Type mismatch error with expressJwtSecret and express-jwt@7

[tpluscode]

Describe the problem

Typescript does not like the return type of jwksRsa.expressJwtSecret. I get this error when relying on TS to resolve the types

TS2322: Type 'SecretCallbackLong | GetVerificationKey' is not assignable to type 'Secret | GetVerificationKey'. Type 'SecretCallbackLong' is not assignable to type 'Secret | GetVerificationKey'. Type 'SecretCallbackLong' is not assignable to type 'GetVerificationKey'.
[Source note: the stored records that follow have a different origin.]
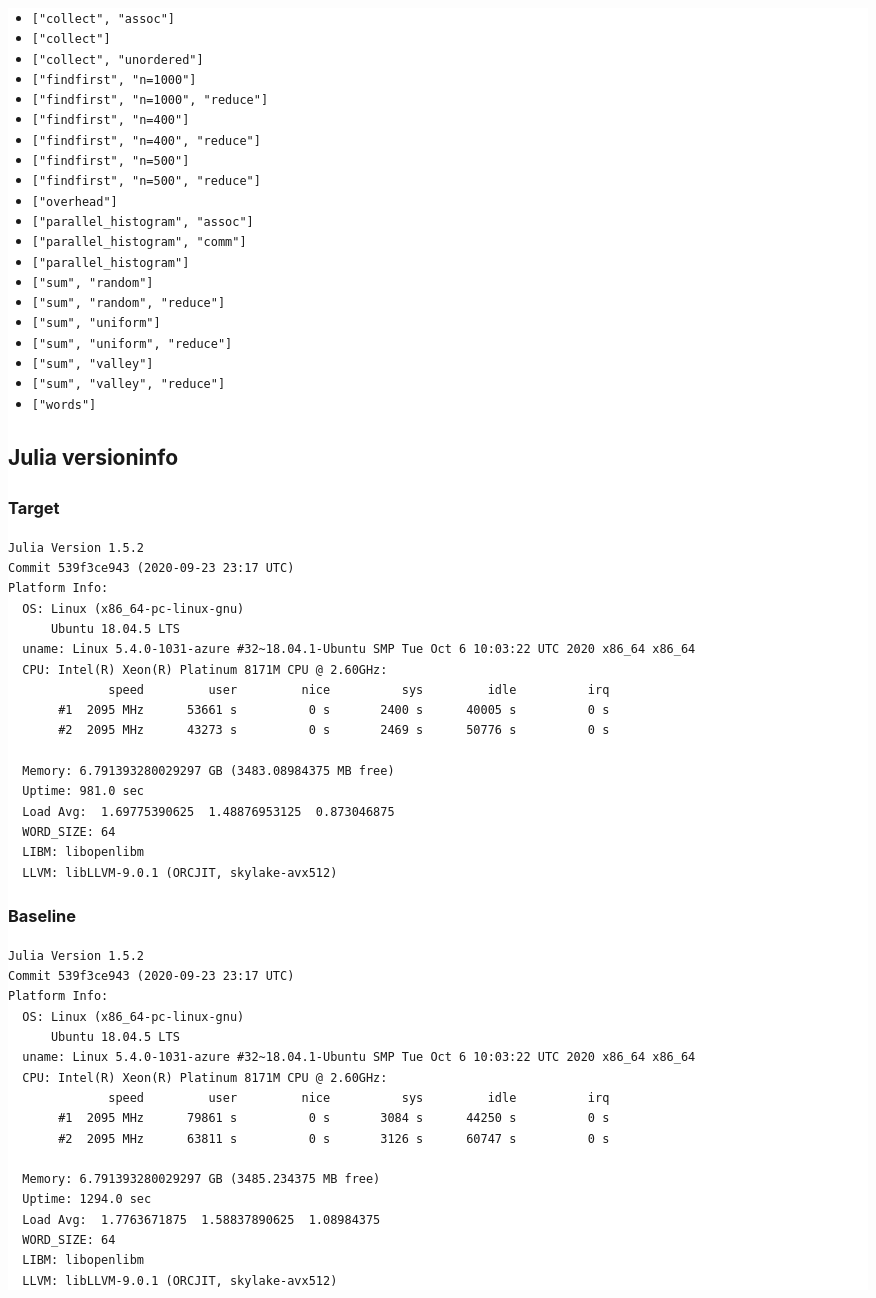 - `["collect", "assoc"]`
- `["collect"]`
- `["collect", "unordered"]`
- `["findfirst", "n=1000"]`
- `["findfirst", "n=1000", "reduce"]`
- `["findfirst", "n=400"]`
- `["findfirst", "n=400", "reduce"]`
- `["findfirst", "n=500"]`
- `["findfirst", "n=500", "reduce"]`
- `["overhead"]`
- `["parallel_histogram", "assoc"]`
- `["parallel_histogram", "comm"]`
- `["parallel_histogram"]`
- `["sum", "random"]`
- `["sum", "random", "reduce"]`
- `["sum", "uniform"]`
- `["sum", "uniform", "reduce"]`
- `["sum", "valley"]`
- `["sum", "valley", "reduce"]`
- `["words"]`

## Julia versioninfo

### Target
```
Julia Version 1.5.2
Commit 539f3ce943 (2020-09-23 23:17 UTC)
Platform Info:
  OS: Linux (x86_64-pc-linux-gnu)
      Ubuntu 18.04.5 LTS
  uname: Linux 5.4.0-1031-azure #32~18.04.1-Ubuntu SMP Tue Oct 6 10:03:22 UTC 2020 x86_64 x86_64
  CPU: Intel(R) Xeon(R) Platinum 8171M CPU @ 2.60GHz: 
              speed         user         nice          sys         idle          irq
       #1  2095 MHz      53661 s          0 s       2400 s      40005 s          0 s
       #2  2095 MHz      43273 s          0 s       2469 s      50776 s          0 s
       
  Memory: 6.791393280029297 GB (3483.08984375 MB free)
  Uptime: 981.0 sec
  Load Avg:  1.69775390625  1.48876953125  0.873046875
  WORD_SIZE: 64
  LIBM: libopenlibm
  LLVM: libLLVM-9.0.1 (ORCJIT, skylake-avx512)
```

### Baseline
```
Julia Version 1.5.2
Commit 539f3ce943 (2020-09-23 23:17 UTC)
Platform Info:
  OS: Linux (x86_64-pc-linux-gnu)
      Ubuntu 18.04.5 LTS
  uname: Linux 5.4.0-1031-azure #32~18.04.1-Ubuntu SMP Tue Oct 6 10:03:22 UTC 2020 x86_64 x86_64
  CPU: Intel(R) Xeon(R) Platinum 8171M CPU @ 2.60GHz: 
              speed         user         nice          sys         idle          irq
       #1  2095 MHz      79861 s          0 s       3084 s      44250 s          0 s
       #2  2095 MHz      63811 s          0 s       3126 s      60747 s          0 s
       
  Memory: 6.791393280029297 GB (3485.234375 MB free)
  Uptime: 1294.0 sec
  Load Avg:  1.7763671875  1.58837890625  1.08984375
  WORD_SIZE: 64
  LIBM: libopenlibm
  LLVM: libLLVM-9.0.1 (ORCJIT, skylake-avx512)
```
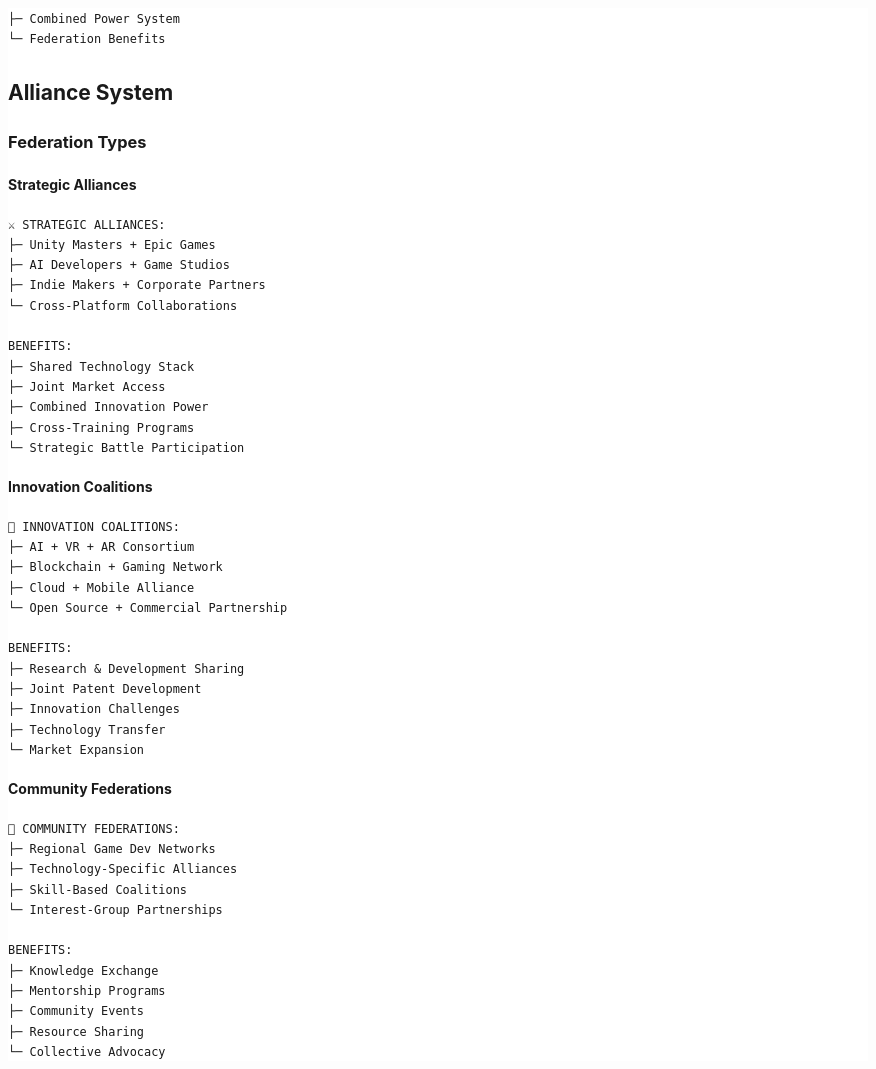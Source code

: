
 ```
├─ Combined Power System
└─ Federation Benefits
```

## Alliance System

### Federation Types

#### Strategic Alliances
```
⚔️ STRATEGIC ALLIANCES:
├─ Unity Masters + Epic Games
├─ AI Developers + Game Studios
├─ Indie Makers + Corporate Partners
└─ Cross-Platform Collaborations

BENEFITS:
├─ Shared Technology Stack
├─ Joint Market Access
├─ Combined Innovation Power
├─ Cross-Training Programs
└─ Strategic Battle Participation
```

#### Innovation Coalitions
```
🚀 INNOVATION COALITIONS:
├─ AI + VR + AR Consortium
├─ Blockchain + Gaming Network
├─ Cloud + Mobile Alliance
└─ Open Source + Commercial Partnership

BENEFITS:
├─ Research & Development Sharing
├─ Joint Patent Development
├─ Innovation Challenges
├─ Technology Transfer
└─ Market Expansion
```

#### Community Federations
```
🌟 COMMUNITY FEDERATIONS:
├─ Regional Game Dev Networks
├─ Technology-Specific Alliances
├─ Skill-Based Coalitions
└─ Interest-Group Partnerships

BENEFITS:
├─ Knowledge Exchange
├─ Mentorship Programs
├─ Community Events
├─ Resource Sharing
└─ Collective Advocacy
```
What was the expected behavior?

No type errors

Reproduction

import { expressjwt as jwt } from 'express-jwt'
import jwksRsa from 'jwks-rsa'

const authorize = jwt({
    // Dynamically provide a signing key
    // based on the kid in the header and
    // the signing keys provided by the JWKS endpoint.
    secret: jwksRsa.expressJwtSecret({
      cache: true,
      rateLimit: true,
      jwksRequestsPerMinute: 5,
      jwksUri,
    }),
})

This can be mitigated by explicitly typing as GetVerificationKey

Environment

• Version of this library used: 2.1.2
• Other modules/plugins/libraries that might be involved: express-jet@7.7.0

[trasherdk]

import { expressjwt as jwt } from 'express-jwt'
import jwksRsa from 'jwks-rsa'

const authorize = jwt({
    // Dynamically provide a signing key
    // based on the kid in the header and
    // the signing keys provided by the JWKS endpoint.
    secret: jwksRsa.expressJwtSecret({
      cache: true,
      rateLimit: true,
      jwksRequestsPerMinute: 5,
      jwksUri,
    }) as GetVerificationKey,
})

Source: https://github.com/auth0/express-jwt/issues/288#issuecomment-1122524366

[adamjmcgrath]

Yep, thanks for posting the workaround. Not much we can do in this SDK about https://github.com/auth0/express-jwt/issues/288#issuecomment-1122524366

[shaunco]

At a minimum, the express-demo README should be updated to point out the as GetVerificationKey workaround for typescript users.